That’s not as easy as it sounds, either, noted Thomas Schalk (at right), vice president of voice technology for connected vehicle technology provider Agero, for he argued recently that even a “voice command” structure can create distractions for drivers, too.

“While a growing body of evidence from research is pointing to the importance of interactive speech systems in vehicles to keep drivers eyes on the road and hands on the wheel, research also reveals the need to avoid voice menus and minimize the amount of speech interaction for drivers,” he explained. “Both actions tend to extend the duration of non-driving tasks, thereby increasing the risk of driver distraction.”

Schalk believes that finding the right combination of interdependent interfaces is where the cutting edge of in-vehicle, human-machine-interface (HMI) research is leading.

[Below is an example of how Ford Motor Co. is integrating voice commands with its “My Touch” onboard control system. This is from a few years ago but gives you an idea of how voice command systems are designed to work.]

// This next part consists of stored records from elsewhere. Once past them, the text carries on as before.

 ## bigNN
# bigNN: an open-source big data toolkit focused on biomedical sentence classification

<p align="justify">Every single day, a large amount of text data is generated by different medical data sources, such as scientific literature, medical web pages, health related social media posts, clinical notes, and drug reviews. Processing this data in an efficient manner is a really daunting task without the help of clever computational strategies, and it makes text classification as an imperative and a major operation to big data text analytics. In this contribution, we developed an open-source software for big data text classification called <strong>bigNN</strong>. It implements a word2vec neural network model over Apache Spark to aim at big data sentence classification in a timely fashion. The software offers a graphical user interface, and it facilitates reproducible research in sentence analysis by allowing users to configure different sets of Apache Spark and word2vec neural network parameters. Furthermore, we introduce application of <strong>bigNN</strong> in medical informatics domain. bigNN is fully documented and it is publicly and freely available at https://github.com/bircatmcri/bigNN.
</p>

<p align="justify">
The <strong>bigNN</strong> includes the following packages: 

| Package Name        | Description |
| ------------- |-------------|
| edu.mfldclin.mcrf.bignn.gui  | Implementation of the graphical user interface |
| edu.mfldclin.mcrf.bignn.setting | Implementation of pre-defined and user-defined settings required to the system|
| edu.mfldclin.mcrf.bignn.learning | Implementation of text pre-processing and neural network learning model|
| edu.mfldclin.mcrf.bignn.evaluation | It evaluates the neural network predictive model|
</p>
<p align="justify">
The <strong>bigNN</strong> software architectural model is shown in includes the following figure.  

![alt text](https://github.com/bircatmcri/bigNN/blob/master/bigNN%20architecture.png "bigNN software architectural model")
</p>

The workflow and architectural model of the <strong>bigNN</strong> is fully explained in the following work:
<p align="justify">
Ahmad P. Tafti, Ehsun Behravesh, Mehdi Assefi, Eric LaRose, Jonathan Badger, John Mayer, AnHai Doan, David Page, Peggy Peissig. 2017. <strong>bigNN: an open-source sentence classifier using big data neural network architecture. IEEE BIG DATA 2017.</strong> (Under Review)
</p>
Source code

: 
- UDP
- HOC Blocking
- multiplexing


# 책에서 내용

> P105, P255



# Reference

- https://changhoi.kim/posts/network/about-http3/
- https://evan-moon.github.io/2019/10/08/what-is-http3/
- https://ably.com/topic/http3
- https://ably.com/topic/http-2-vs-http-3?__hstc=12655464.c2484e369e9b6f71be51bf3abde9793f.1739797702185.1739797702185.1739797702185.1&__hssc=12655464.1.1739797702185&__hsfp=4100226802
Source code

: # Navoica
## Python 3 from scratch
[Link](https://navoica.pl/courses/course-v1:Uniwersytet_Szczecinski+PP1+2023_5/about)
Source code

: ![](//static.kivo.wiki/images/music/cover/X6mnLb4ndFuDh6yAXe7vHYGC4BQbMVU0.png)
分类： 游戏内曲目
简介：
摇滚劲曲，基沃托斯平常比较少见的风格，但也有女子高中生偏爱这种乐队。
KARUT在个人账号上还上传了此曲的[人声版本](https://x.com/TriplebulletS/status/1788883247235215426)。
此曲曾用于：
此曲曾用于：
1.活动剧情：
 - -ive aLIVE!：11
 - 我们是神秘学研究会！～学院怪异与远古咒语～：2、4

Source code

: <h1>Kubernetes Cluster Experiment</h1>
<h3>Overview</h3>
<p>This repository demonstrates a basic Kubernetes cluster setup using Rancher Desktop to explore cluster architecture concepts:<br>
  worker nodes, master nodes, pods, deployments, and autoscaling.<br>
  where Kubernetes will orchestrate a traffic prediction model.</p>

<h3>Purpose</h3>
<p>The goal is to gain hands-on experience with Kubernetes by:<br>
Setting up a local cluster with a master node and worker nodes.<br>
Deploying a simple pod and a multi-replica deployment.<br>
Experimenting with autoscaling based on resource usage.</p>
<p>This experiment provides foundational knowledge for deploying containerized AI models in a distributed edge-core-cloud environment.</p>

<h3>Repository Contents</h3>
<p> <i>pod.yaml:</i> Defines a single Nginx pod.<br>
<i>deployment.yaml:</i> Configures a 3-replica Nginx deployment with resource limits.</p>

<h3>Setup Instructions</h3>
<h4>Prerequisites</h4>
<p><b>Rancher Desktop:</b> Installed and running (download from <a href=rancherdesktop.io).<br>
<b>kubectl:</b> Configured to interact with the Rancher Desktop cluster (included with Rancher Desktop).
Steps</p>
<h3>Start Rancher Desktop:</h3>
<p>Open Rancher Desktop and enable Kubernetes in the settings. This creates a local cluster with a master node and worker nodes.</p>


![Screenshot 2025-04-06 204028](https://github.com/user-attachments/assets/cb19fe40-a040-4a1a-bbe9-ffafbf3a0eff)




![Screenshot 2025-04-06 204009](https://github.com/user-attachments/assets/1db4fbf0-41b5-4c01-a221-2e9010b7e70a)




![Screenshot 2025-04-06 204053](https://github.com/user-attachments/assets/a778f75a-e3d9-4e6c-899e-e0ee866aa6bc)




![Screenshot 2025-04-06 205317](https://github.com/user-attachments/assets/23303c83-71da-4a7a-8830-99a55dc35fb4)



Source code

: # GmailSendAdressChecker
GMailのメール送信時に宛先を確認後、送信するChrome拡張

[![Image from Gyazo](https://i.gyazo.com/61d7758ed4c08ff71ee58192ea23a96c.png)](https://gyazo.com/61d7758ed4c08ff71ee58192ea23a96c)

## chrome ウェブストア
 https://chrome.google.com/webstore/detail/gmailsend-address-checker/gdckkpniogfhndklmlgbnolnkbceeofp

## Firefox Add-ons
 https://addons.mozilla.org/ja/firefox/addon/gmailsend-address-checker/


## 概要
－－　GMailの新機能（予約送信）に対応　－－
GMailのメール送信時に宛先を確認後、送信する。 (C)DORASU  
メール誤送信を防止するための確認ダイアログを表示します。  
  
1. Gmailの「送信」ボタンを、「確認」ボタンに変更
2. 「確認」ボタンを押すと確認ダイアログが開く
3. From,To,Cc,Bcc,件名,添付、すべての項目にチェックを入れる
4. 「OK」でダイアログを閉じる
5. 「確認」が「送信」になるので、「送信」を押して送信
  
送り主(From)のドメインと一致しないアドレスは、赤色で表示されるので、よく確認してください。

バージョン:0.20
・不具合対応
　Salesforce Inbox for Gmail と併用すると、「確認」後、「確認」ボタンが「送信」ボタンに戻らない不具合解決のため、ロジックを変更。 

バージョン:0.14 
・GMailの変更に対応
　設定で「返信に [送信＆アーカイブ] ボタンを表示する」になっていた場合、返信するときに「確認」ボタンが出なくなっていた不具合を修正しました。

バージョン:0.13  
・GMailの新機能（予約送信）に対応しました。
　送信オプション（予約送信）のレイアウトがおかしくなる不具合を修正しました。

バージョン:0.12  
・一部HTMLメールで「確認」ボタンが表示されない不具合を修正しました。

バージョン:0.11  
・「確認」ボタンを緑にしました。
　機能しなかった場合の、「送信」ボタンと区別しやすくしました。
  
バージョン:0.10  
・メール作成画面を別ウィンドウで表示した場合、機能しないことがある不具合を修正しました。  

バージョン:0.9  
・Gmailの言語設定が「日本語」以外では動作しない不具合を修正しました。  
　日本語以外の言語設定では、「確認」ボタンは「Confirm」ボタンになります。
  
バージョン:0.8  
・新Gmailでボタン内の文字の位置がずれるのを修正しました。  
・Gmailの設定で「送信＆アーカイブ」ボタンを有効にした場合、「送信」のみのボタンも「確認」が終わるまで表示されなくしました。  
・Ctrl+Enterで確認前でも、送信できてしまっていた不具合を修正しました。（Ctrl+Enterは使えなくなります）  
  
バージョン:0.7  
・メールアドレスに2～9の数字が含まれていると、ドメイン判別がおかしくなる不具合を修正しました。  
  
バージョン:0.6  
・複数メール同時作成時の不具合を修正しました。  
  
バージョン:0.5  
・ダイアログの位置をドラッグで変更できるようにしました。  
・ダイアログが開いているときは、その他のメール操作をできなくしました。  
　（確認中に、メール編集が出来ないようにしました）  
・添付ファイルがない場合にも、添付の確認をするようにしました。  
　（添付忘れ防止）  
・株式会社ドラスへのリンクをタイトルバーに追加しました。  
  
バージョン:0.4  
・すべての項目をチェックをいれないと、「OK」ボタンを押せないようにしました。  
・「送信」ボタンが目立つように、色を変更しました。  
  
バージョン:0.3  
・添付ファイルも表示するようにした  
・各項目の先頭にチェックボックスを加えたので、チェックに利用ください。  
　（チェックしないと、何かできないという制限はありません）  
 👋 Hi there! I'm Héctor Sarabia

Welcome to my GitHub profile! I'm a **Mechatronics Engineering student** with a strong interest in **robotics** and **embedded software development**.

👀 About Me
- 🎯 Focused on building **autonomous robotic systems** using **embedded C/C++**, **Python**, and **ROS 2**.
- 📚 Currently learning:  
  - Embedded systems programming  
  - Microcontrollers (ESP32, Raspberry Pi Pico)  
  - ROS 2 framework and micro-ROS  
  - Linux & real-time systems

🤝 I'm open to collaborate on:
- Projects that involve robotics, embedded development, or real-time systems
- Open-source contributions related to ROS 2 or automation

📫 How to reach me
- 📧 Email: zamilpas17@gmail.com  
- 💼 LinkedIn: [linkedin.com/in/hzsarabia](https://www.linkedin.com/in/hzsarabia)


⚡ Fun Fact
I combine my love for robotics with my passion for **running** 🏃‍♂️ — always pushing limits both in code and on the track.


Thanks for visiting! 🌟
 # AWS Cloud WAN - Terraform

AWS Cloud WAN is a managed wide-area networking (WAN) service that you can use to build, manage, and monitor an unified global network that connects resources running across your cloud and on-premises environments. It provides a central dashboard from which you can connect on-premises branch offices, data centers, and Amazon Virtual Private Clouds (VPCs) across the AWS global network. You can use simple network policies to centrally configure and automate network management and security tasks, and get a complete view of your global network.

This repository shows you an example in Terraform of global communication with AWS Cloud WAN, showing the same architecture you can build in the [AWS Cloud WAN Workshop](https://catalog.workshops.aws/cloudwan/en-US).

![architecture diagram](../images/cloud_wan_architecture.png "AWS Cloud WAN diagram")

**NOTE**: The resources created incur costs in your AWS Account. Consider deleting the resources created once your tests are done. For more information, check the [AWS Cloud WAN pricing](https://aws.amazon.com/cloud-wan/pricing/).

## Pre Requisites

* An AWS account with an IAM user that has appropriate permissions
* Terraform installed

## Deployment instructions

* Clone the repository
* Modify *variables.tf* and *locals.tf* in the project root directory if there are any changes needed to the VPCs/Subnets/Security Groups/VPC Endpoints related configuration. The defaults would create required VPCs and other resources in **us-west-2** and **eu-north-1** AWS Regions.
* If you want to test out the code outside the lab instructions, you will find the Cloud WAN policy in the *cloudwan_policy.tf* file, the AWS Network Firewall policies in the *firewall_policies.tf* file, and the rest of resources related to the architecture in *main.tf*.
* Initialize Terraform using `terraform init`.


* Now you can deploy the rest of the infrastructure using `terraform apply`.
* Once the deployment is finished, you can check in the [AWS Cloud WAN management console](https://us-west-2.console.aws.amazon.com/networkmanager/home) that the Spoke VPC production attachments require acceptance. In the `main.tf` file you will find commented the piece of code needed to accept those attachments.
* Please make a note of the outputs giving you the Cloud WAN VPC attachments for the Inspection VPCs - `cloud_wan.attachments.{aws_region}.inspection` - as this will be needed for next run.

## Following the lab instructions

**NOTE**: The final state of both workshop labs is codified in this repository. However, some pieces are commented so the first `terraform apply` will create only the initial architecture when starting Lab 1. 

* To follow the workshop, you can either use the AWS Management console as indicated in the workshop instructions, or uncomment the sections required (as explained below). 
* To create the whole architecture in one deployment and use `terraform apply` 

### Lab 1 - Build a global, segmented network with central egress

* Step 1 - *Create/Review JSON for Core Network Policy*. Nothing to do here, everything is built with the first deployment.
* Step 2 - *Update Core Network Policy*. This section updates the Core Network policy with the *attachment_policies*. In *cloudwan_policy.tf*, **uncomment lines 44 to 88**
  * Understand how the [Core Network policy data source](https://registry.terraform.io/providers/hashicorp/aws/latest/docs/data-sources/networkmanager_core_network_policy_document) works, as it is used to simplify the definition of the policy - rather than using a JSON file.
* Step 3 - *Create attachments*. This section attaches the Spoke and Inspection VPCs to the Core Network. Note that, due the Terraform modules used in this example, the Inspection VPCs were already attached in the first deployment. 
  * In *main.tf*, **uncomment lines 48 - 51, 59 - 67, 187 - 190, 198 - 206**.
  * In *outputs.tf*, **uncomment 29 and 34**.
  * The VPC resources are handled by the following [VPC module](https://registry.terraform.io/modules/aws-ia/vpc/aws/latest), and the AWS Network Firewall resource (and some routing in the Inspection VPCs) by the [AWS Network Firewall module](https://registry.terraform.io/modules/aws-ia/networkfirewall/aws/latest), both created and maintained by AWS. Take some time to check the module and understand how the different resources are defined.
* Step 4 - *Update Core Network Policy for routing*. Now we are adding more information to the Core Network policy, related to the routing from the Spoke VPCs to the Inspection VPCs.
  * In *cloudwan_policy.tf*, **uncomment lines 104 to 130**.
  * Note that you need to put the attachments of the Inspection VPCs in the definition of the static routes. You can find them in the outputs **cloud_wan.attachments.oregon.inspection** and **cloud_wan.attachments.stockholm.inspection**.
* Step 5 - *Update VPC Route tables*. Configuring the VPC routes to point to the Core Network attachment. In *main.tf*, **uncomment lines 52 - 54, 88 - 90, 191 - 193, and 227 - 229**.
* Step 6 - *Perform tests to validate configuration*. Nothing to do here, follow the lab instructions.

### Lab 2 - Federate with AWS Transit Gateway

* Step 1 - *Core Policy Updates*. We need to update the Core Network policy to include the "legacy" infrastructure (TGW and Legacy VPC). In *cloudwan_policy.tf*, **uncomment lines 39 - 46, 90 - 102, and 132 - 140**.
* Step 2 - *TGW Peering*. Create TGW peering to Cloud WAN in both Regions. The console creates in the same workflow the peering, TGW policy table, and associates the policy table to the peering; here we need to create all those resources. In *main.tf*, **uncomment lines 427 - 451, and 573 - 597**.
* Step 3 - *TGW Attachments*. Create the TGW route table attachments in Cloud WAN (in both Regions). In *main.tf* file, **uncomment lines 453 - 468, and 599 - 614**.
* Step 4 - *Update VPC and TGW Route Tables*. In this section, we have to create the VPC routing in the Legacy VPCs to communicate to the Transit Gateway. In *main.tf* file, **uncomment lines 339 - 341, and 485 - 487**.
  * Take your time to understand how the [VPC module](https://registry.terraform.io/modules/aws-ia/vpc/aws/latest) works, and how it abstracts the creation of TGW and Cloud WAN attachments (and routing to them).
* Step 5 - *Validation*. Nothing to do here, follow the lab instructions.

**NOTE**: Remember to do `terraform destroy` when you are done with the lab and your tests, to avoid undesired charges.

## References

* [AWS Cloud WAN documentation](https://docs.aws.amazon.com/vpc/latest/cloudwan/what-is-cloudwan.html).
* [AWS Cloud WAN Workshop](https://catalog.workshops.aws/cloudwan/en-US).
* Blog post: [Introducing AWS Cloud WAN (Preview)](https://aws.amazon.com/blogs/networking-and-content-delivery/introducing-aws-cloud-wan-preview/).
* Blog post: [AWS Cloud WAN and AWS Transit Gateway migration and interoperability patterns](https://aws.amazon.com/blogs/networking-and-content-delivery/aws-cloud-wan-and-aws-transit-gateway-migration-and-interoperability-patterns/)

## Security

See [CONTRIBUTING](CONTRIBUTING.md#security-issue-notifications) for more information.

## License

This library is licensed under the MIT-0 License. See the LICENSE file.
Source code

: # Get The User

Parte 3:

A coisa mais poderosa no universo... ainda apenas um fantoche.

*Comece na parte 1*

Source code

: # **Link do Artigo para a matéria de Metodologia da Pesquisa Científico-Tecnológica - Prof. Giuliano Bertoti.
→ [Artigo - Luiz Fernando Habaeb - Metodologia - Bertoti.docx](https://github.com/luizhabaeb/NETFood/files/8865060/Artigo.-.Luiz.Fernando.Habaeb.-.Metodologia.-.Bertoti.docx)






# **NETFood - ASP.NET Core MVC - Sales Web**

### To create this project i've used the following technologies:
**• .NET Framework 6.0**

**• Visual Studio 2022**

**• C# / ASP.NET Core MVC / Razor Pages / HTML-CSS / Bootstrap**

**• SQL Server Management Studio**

"Reducing distraction will require matching the right blend of natural interfaces that can successfully and quickly perform specific, independent actions—such as task selection, list management, entering text string, understanding warnings, interrupting or pausing a task, resuming a task, and completing a task,” he explained. “That’s what is required to perform a growing assortment of in-vehicle, non-driving tasks.”

From where he sits, Schalk noted that a common problem encountered with in-vehicle speech-only interfaces is that a driver often doesn't know what to say in response to the talk button's "please say a command" voice prompt, thereby confusing the speech system as it listens for a response.

“Unexpected sounds within the vehicle during this listening mode also can confound the system,” he added. “And both issues can trigger the system to produce seemingly inaccurate results, generating driver frustration, which in turn can result in driver distraction or early abandonment of using the system.”

One approach Schalk said Agero is testing deal is to integrate the vehicle's talk button – commonly found on the steering wheel – with the vehicle's touch screen, providing the driver with what’s called a “Tap-or-Say” prompt.

"With the ‘Tap-or-Say’ command, the user instinctively glances and taps from a list of results displayed on a touch screen without the need to contemplate a spoken response,” he explained. “No extra prompting and no extra dialog steps are required, dramatically reducing the task completion time and the risk of distraction."

And time constraints are the essence of such “speech-only” interfaces, Schalk stressed, largely due to guidelines crafted by the National Highway Traffic Safety Administration (NHTSA) that seek to ensure in-vehicle navigation, infotainment and other communications systems do not divert drivers' attention away from the roadway for more than two seconds at a time – or 12 seconds in total.

The big question is can such voice command technology work reliably and consistently in the rough-and-tumble world of trucking? Only further testing will tell, methinks.